= Your assignment =
Restate the entries below without a single change.

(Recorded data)
☆ ☆ ☆ ☆ ☆

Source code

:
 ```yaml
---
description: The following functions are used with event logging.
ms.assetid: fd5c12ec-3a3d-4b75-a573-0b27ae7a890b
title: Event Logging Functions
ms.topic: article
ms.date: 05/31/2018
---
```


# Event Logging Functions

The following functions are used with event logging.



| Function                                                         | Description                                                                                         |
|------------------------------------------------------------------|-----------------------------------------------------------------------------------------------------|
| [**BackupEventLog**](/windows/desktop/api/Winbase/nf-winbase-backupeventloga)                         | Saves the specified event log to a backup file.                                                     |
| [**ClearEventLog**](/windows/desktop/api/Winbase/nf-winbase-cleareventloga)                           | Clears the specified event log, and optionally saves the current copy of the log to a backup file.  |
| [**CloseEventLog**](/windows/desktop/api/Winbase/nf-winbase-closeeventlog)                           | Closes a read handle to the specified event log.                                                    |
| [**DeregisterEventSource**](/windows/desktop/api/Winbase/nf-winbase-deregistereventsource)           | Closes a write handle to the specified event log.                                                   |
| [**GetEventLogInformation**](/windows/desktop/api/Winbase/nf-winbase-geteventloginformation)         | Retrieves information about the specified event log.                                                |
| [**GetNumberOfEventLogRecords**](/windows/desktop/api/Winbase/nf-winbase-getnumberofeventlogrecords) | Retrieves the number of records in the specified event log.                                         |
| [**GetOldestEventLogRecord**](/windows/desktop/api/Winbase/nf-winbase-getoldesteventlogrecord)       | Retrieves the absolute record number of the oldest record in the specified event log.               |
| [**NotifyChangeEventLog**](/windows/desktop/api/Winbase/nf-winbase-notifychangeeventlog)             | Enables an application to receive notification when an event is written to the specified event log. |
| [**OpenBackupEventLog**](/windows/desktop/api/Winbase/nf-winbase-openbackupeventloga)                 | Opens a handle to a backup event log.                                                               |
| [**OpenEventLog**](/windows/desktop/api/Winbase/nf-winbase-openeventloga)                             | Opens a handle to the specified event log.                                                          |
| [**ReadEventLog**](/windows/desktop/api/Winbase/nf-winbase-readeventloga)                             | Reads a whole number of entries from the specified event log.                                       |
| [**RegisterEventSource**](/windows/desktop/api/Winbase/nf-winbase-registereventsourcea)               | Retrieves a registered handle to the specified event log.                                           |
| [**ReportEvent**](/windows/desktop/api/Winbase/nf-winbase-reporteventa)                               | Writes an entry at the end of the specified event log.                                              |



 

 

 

☆ ☆ ☆ ☆ ☆

= Task output =
Source code

:
 ```yaml
---
description: The following functions are used with event logging.
ms.assetid: fd5c12ec-3a3d-4b75-a573-0b27ae7a890b
title: Event Logging Functions
ms.topic: article
ms.date: 05/31/2018
---
```


# Event Logging Functions

The following functions are used with event logging.



| Function                                                         | Description                                                                                         |
|------------------------------------------------------------------|-----------------------------------------------------------------------------------------------------|
| [**BackupEventLog**](/windows/desktop/api/Winbase/nf-winbase-backupeventloga)                         | Saves the specified event log to a backup file.                                                     |
| [**ClearEventLog**](/windows/desktop/api/Winbase/nf-winbase-cleareventloga)                           | Clears the specified event log, and optionally saves the current copy of the log to a backup file.  |
| [**CloseEventLog**](/windows/desktop/api/Winbase/nf-winbase-closeeventlog)                           | Closes a read handle to the specified event log.                                                    |
| [**DeregisterEventSource**](/windows/desktop/api/Winbase/nf-winbase-deregistereventsource)           | Closes a write handle to the specified event log.                                                   |
| [**GetEventLogInformation**](/windows/desktop/api/Winbase/nf-winbase-geteventloginformation)         | Retrieves information about the specified event log.                                                |
| [**GetNumberOfEventLogRecords**](/windows/desktop/api/Winbase/nf-winbase-getnumberofeventlogrecords) | Retrieves the number of records in the specified event log.                                         |
| [**GetOldestEventLogRecord**](/windows/desktop/api/Winbase/nf-winbase-getoldesteventlogrecord)       | Retrieves the absolute record number of the oldest record in the specified event log.               |
| [**NotifyChangeEventLog**](/windows/desktop/api/Winbase/nf-winbase-notifychangeeventlog)             | Enables an application to receive notification when an event is written to the specified event log. |
| [**OpenBackupEventLog**](/windows/desktop/api/Winbase/nf-winbase-openbackupeventloga)                 | Opens a handle to a backup event log.                                                               |
| [**OpenEventLog**](/windows/desktop/api/Winbase/nf-winbase-openeventloga)                             | Opens a handle to the specified event log.                                                          |
| [**ReadEventLog**](/windows/desktop/api/Winbase/nf-winbase-readeventloga)                             | Reads a whole number of entries from the specified event log.                                       |
| [**RegisterEventSource**](/windows/desktop/api/Winbase/nf-winbase-registereventsourcea)               | Retrieves a registered handle to the specified event log.                                           |
| [**ReportEvent**](/windows/desktop/api/Winbase/nf-winbase-reporteventa)                               | Writes an entry at the end of the specified event log.                                              |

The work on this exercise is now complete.